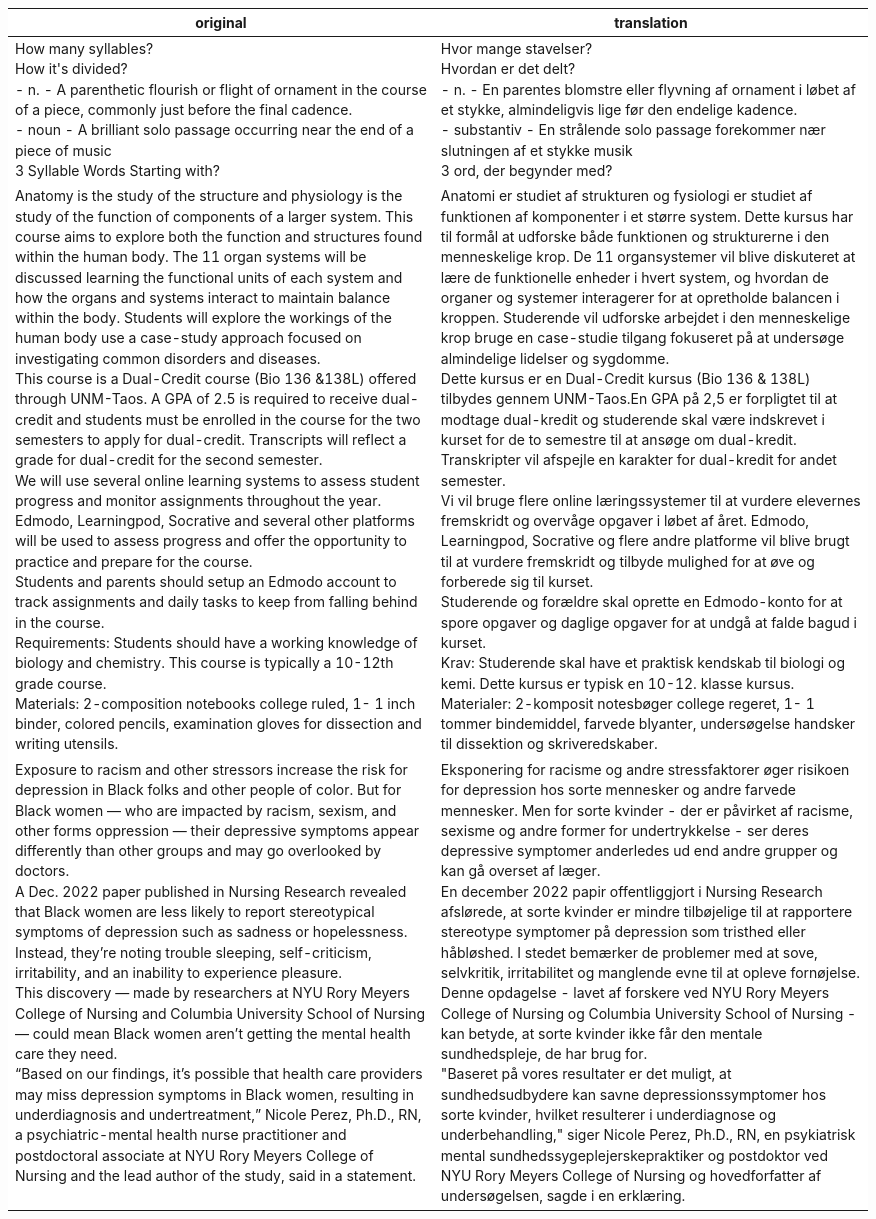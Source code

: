 | original | translation |
|----------|-------------|
| How many syllables?<br/>How it's divided?<br/>- n. - A parenthetic flourish or flight of ornament in the course<br/>of a piece, commonly just before the final cadence.<br/>- noun - A brilliant solo passage occurring near the end of a piece of music<br/>3 Syllable Words Starting with? | Hvor mange stavelser?<br/>Hvordan er det delt?<br/>- n. - En parentes blomstre eller flyvning af ornament i løbet af et stykke, almindeligvis lige før den endelige kadence.<br/>- substantiv - En strålende solo passage forekommer nær slutningen af et stykke musik<br/>3 ord, der begynder med? |
| Anatomy is the study of the structure and physiology is the study of the function of components of a larger system. This course aims to explore both the function and structures found within the human body. The 11 organ systems will be discussed learning the functional units of each system and how the organs and systems interact to maintain balance within the body. Students will explore the workings of the human body use a case-study approach focused on investigating common disorders and diseases.<br/>This course is a Dual-Credit course (Bio 136 &138L) offered through UNM-Taos. A GPA of 2.5 is required to receive dual-credit and students must be enrolled in the course for the two semesters to apply for dual-credit. Transcripts will reflect a grade for dual-credit for the second semester.<br/>We will use several online learning systems to assess student progress and monitor assignments throughout the year. Edmodo, Learningpod, Socrative and several other platforms will be used to assess progress and offer the opportunity to practice and prepare for the course.<br/>Students and parents should setup an Edmodo account to track assignments and daily tasks to keep from falling behind in the course.<br/>Requirements: Students should have a working knowledge of biology and chemistry. This course is typically a 10-12th grade course.<br/>Materials: 2-composition notebooks college ruled, 1- 1 inch binder, colored pencils, examination gloves for dissection and writing utensils. | Anatomi er studiet af strukturen og fysiologi er studiet af funktionen af komponenter i et større system. Dette kursus har til formål at udforske både funktionen og strukturerne i den menneskelige krop. De 11 organsystemer vil blive diskuteret at lære de funktionelle enheder i hvert system, og hvordan de organer og systemer interagerer for at opretholde balancen i kroppen. Studerende vil udforske arbejdet i den menneskelige krop bruge en case-studie tilgang fokuseret på at undersøge almindelige lidelser og sygdomme.<br/>Dette kursus er en Dual-Credit kursus (Bio 136 & 138L) tilbydes gennem UNM-Taos.En GPA på 2,5 er forpligtet til at modtage dual-kredit og studerende skal være indskrevet i kurset for de to semestre til at ansøge om dual-kredit. Transkripter vil afspejle en karakter for dual-kredit for andet semester.<br/>Vi vil bruge flere online læringssystemer til at vurdere elevernes fremskridt og overvåge opgaver i løbet af året. Edmodo, Learningpod, Socrative og flere andre platforme vil blive brugt til at vurdere fremskridt og tilbyde mulighed for at øve og forberede sig til kurset.<br/>Studerende og forældre skal oprette en Edmodo-konto for at spore opgaver og daglige opgaver for at undgå at falde bagud i kurset.<br/>Krav: Studerende skal have et praktisk kendskab til biologi og kemi. Dette kursus er typisk en 10-12. klasse kursus.<br/>Materialer: 2-komposit notesbøger college regeret, 1- 1 tommer bindemiddel, farvede blyanter, undersøgelse handsker til dissektion og skriveredskaber. |
| Exposure to racism and other stressors increase the risk for depression in Black folks and other people of color. But for Black women — who are impacted by racism, sexism, and other forms oppression — their depressive symptoms appear differently than other groups and may go overlooked by doctors.<br/>A Dec. 2022 paper published in Nursing Research revealed that Black women are less likely to report stereotypical symptoms of depression such as sadness or hopelessness. Instead, they’re noting trouble sleeping, self-criticism, irritability, and an inability to experience pleasure.<br/>This discovery — made by researchers at NYU Rory Meyers College of Nursing and Columbia University School of Nursing — could mean Black women aren’t getting the mental health care they need.<br/>“Based on our findings, it’s possible that health care providers may miss depression symptoms in Black women, resulting in underdiagnosis and undertreatment,” Nicole Perez, Ph.D., RN, a psychiatric-mental health nurse practitioner and postdoctoral associate at NYU Rory Meyers College of Nursing and the lead author of the study, said in a statement. | Eksponering for racisme og andre stressfaktorer øger risikoen for depression hos sorte mennesker og andre farvede mennesker. Men for sorte kvinder - der er påvirket af racisme, sexisme og andre former for undertrykkelse - ser deres depressive symptomer anderledes ud end andre grupper og kan gå overset af læger.<br/>En december 2022 papir offentliggjort i Nursing Research afslørede, at sorte kvinder er mindre tilbøjelige til at rapportere stereotype symptomer på depression som tristhed eller håbløshed. I stedet bemærker de problemer med at sove, selvkritik, irritabilitet og manglende evne til at opleve fornøjelse.<br/>Denne opdagelse - lavet af forskere ved NYU Rory Meyers College of Nursing og Columbia University School of Nursing - kan betyde, at sorte kvinder ikke får den mentale sundhedspleje, de har brug for.<br/>"Baseret på vores resultater er det muligt, at sundhedsudbydere kan savne depressionssymptomer hos sorte kvinder, hvilket resulterer i underdiagnose og underbehandling," siger Nicole Perez, Ph.D., RN, en psykiatrisk mental sundhedssygeplejerskepraktiker og postdoktor ved NYU Rory Meyers College of Nursing og hovedforfatter af undersøgelsen, sagde i en erklæring. |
::::::::::
WHAT YOU HAVE TO DO:
Pictures aside, repeat exactly every line from the top of the listing above through the line bearing "begynder med? |", inclusive.

WRITTEN RESPONSE:
Source code

: | original | translation |
|----------|-------------|
| How many syllables?<br/>How it's divided?<br/>- n. - A parenthetic flourish or flight of ornament in the course<br/>of a piece, commonly just before the final cadence.<br/>- noun - A brilliant solo passage occurring near the end of a piece of music<br/>3 Syllable Words Starting with? | Hvor mange stavelser?<br/>Hvordan er det delt?<br/>- n. - En parentes blomstre eller flyvning af ornament i løbet af et stykke, almindeligvis lige før den endelige kadence.<br/>- substantiv - En strålende solo passage forekommer nær slutningen af et stykke musik<br/>3 ord, der begynder med? |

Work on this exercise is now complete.